Execute Python (Python Scripting)
Synopsis
Executes a Python script, allowing for custom data transformations and manipulations within your Altair AI Studio workflows.Description
The Execute Python operator enables you to run custom Python scripts directly within your data workflows in Altair AI Studio. Before using this operator, you may need to specify the path to your Python installation under the Settings -> Preferences menu (on Mac OS, choose Altair AI Studio -> Preferences). In the settings panel, select the Python Scripting tab. Your Python installation must include the pandas module since example sets are converted to pandas.DataFrame objects. For the newer versions of the extension (11.0.0+) also include the pyarrow module in your Python environment.

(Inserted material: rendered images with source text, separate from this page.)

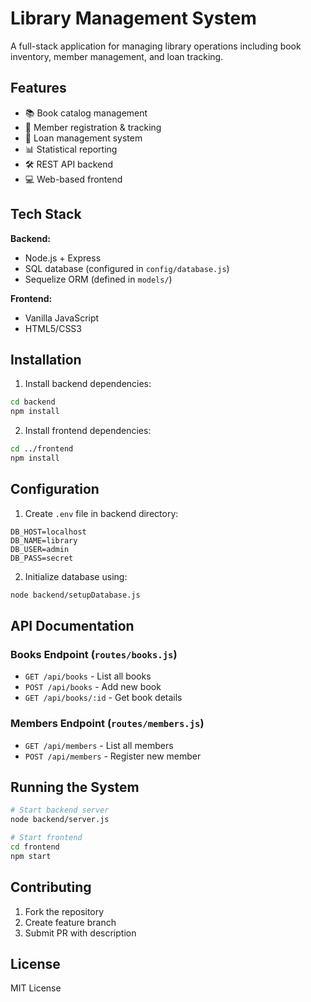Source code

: 

# Library Management System

A full-stack application for managing library operations including book inventory, member management, and loan tracking.

## Features
- 📚 Book catalog management
- 👥 Member registration & tracking
- 🔄 Loan management system
- 📊 Statistical reporting
- 🛠️ REST API backend
- 💻 Web-based frontend

## Tech Stack
**Backend:**
- Node.js + Express
- SQL database (configured in `config/database.js`)
- Sequelize ORM (defined in `models/`)

**Frontend:**
- Vanilla JavaScript
- HTML5/CSS3

## Installation
1. Install backend dependencies:
```bash
cd backend
npm install
```
2. Install frontend dependencies:
```bash
cd ../frontend
npm install
```

## Configuration
1. Create `.env` file in backend directory:
```env
DB_HOST=localhost
DB_NAME=library
DB_USER=admin
DB_PASS=secret
```
2. Initialize database using:
```bash
node backend/setupDatabase.js
```

## API Documentation
### Books Endpoint (`routes/books.js`)
- `GET /api/books` - List all books
- `POST /api/books` - Add new book
- `GET /api/books/:id` - Get book details

### Members Endpoint (`routes/members.js`)
- `GET /api/members` - List all members
- `POST /api/members` - Register new member

## Running the System
```bash
# Start backend server
node backend/server.js

# Start frontend
cd frontend
npm start
```

## Contributing
1. Fork the repository
2. Create feature branch
3. Submit PR with description

## License
MIT License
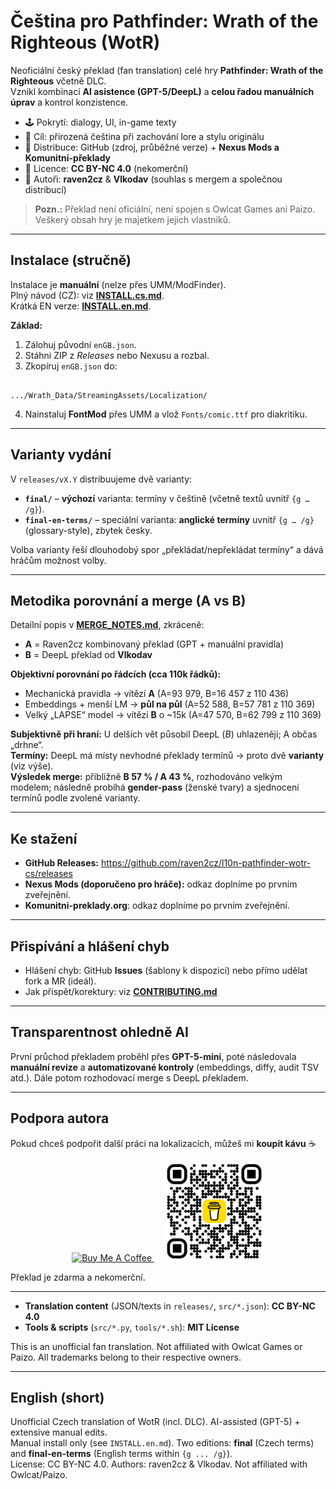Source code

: # Čeština pro Pathfinder: Wrath of the Righteous (WotR)

Neoficiální český překlad (fan translation) celé hry **Pathfinder: Wrath of the Righteous** včetně DLC.  
Vznikl kombinací **AI asistence (GPT-5/DeepL)** a **celou řadou manuálních úprav** a kontrol konzistence.

- 🕹 Pokrytí: dialogy, UI, in-game texty
- 🎯 Cíl: přirozená čeština při zachování lore a stylu originálu
- 💾 Distribuce: GitHub (zdroj, průběžné verze) + **Nexus Mods a Komunitní-překlady**
- 📄 Licence: **CC BY-NC 4.0** (nekomerční)
- 👥 Autoři: **raven2cz** & **Vlkodav** (souhlas s mergem a společnou distribucí)

> **Pozn.:** Překlad není oficiální, není spojen s Owlcat Games ani Paizo. Veškerý obsah hry je majetkem jejich vlastníků.

---

## Instalace (stručně)
Instalace je **manuální** (nelze přes UMM/ModFinder).  
Plný návod (CZ): viz **[INSTALL.cs.md](./INSTALL.cs.md)**.  
Krátká EN verze: **[INSTALL.en.md](./INSTALL.en.md)**.

**Základ:**
1) Zálohuj původní `enGB.json`.  
2) Stáhni ZIP z *Releases* nebo Nexusu a rozbal.  
3) Zkopíruj `enGB.json` do:
```

.../Wrath_Data/StreamingAssets/Localization/

```
4) Nainstaluj **FontMod** přes UMM a vlož `Fonts/comic.ttf` pro diakritiku.

---

## Varianty vydání
V `releases/vX.Y` distribuujeme dvě varianty:

- **`final/`** – **výchozí** varianta: termíny v češtině (včetně textů uvnitř `{g … /g}`).  
- **`final-en-terms/`** – speciální varianta: **anglické termíny** uvnitř `{g … /g}` (glossary-style), zbytek česky.

Volba varianty řeší dlouhodobý spor „překládat/nepřekládat termíny“ a dává hráčům možnost volby.

---

## Metodika porovnání a merge (A vs B)
Detailní popis v **[MERGE_NOTES.md](./MERGE_NOTES.md)**, zkráceně:

- **A** = Raven2cz kombinovaný překlad (GPT + manuální pravidla)  
- **B** = DeepL překlad od **Vlkodav**

**Objektivní porovnání po řádcích (cca 110k řádků):**
- Mechanická pravidla → vítězí **A** (A=93 979, B=16 457 z 110 436)
- Embeddings + menší LM → **půl na půl** (A=52 588, B=57 781 z 110 369)
- Velký „LAPSE“ model → vítězí **B** o ~15k (A=47 570, B=62 799 z 110 369)

**Subjektivně při hraní:** U delších vět působil DeepL (*B*) uhlazeněji; A občas „drhne“.  
**Termíny:** DeepL má místy nevhodné překlady termínů → proto dvě **varianty** (viz výše).  
**Výsledek merge:** přibližně **B 57 % / A 43 %**, rozhodováno velkým modelem; následně probíhá **gender-pass** (ženské tvary) a sjednocení termínů podle zvolené varianty.

---

## Ke stažení
- **GitHub Releases:** https://github.com/raven2cz/l10n-pathfinder-wotr-cs/releases
- **Nexus Mods (doporučeno pro hráče):** odkaz doplníme po prvním zveřejnění.
- **Komunitni-preklady.org**: odkaz doplníme po prvním zveřejnění.

---

## Přispívání a hlášení chyb
- Hlášení chyb: GitHub **Issues** (šablony k dispozici) nebo přímo udělat fork a MR (ideál).
- Jak přispět/korektury: viz **[CONTRIBUTING.md](./CONTRIBUTING.md)**

---

## Transparentnost ohledně AI
První průchod překladem proběhl přes **GPT-5-mini**, poté následovala **manuální revize** a **automatizované kontroly** (embeddings, diffy, audit TSV atd.). Dále potom rozhodovací merge s DeepL překladem.

---

## Podpora autora
Pokud chceš podpořit další práci na lokalizacích, můžeš mi **koupit kávu** ☕  

<p align="center">
  <a href="https://www.buymeacoffee.com/raven2cz">
    <img src="https://www.buymeacoffee.com/assets/img/custom_images/orange_img.png"
         alt="Buy Me A Coffee" height="44">
  </a>
  &nbsp;&nbsp;&nbsp;
  <a href="https://www.buymeacoffee.com/raven2cz">
    <img src="images/qr-code.png" alt="Buy Me a Coffee – QR" width="160">
  </a>
</p>

Překlad je zdarma a nekomerční.

---

- **Translation content** (JSON/texts in `releases/`, `src/*.json`): **CC BY-NC 4.0**
- **Tools & scripts** (`src/*.py`, `tools/*.sh`): **MIT License**

This is an unofficial fan translation. Not affiliated with Owlcat Games or Paizo. All trademarks belong to their respective owners.

---

## English (short)
Unofficial Czech translation of WotR (incl. DLC). AI-assisted (GPT-5) + extensive manual edits.  
Manual install only (see `INSTALL.en.md`). Two editions: **final** (Czech terms) and **final-en-terms** (English terms within `{g ... /g}`).  
License: CC BY-NC 4.0. Authors: raven2cz & Vlkodav. Not affiliated with Owlcat/Paizo.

By unchecking the use default python checkbox, you can configure an individual Python binary for this operator instead of using the global settings. The operator supports Conda/Mamba (Anaconda/Miniconda/Miniforge) virtual environments, Virtualenvwrapper environments, or specifying a Python binary by providing the full file system path. For more information on how to select the required Python environment, see the Parameters section of this help page. Note that you may need to configure the extension. For this, go to Settings -> Preferences menu (on Mac OS, choose Altair AI Studio -> Preferences). In the settings panel, select the Python Scripting tab. Edit the settings here if required.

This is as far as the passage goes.